The president of the Yukon Employees’ Union says he’s happy with the new collective agreement with the Yukon government the union ratified last week.
“It wasn’t the easiest negotiation,” Steve Geick told the News on Tuesday. “But with the help of a mediator we got to what I consider a good deal for the members.”
The new deal, which covers 3,726 Yukon government employees across the territory, includes a two per cent salary increase for 2016, followed by 1.5 per cent increases in 2017 and in 2018.
The agreement will be effective Aug. 1, and expires Jan. 1, 2018.
It is retroactive to Jan. 1, 2016, with employees getting the retroactive pay increase in September.
For workers not covered by the collective agreement, like those in management positions, pay increases usually follow what the union gets, according to the Public Service Commission.
One of the major gains from the new collective agreement is the addition of community nurses for Destruction Bay and Beaver Creek, Geick said.
“The health and safety issues were huge.”
Now health centres in both communities will be staffed with two nurses from April to September.
Because of road work and tourism, that’s when demand is at its highest for nurses, Geick explained.
The rest of the time there will be one nurse in each community, with a third one alternating between the two every four weeks.
That third position will allow nurses to do health promotion campaigns, Geick said.
The nursing measure was the union’s top priority.
“We made it clear we weren’t leaving the bargaining table until we got something,” he said.
But a lot of the demands that were released by YEU in January didn’t make it into the collective agreement.
At the time, the union was asking for a whistleblowing clause to be added in the agreement, a more generous maternity leave policy and a social justice fund to finance humanitarian projects.
“That’s just part of negotiation,” Geick said. “That original draft that was everything the committee identified.”
Back in September 2015 the union had a bargaining input meeting, with delegates that represent union members narrowing down the final list of demands from the original 200 to 300 the membership had drafted.
Another gain Geick highlighted was the increase to two dollars from $1.50 per hour for auxiliary on-call workers’ premiums.
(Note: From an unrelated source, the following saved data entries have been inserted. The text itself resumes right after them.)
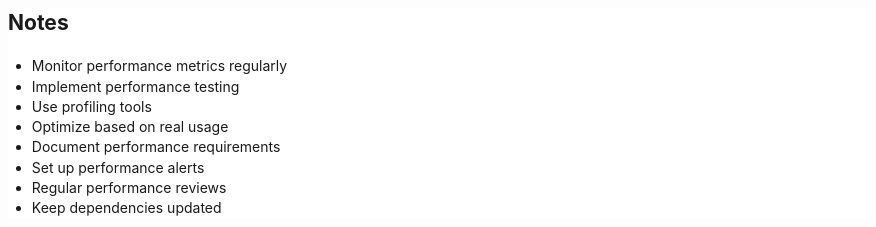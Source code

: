 ## Notes

-   Monitor performance metrics regularly
-   Implement performance testing
-   Use profiling tools
-   Optimize based on real usage
-   Document performance requirements
-   Set up performance alerts
-   Regular performance reviews
-   Keep dependencies updated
In lieu of health benefits and pensions, auxiliary on-call workers get an added hourly premium to their paycheque.
Geick said it had been a long time since the premium had increased.
The last increase, from $1.25 to $1.50, happened in 2000, the Public Service Commission told the News.
The new collective agreement also provides for an increase in vision care, $300 every two years, an increase from $200.
Finally, the definition of family was removed from the clause governing special leaves.
That’s because it was too restrictive, Geick said.
It could, for example, prevent a worker who was raised by an aunt from using that leave time in case of that person’s death.
The union also represents a large number of First Nation workers, Geick said.
“Traditionally the extended family is important (in First Nation culture),” he said. “They would be able to use special leave to do that (attend a relative’s funeral).”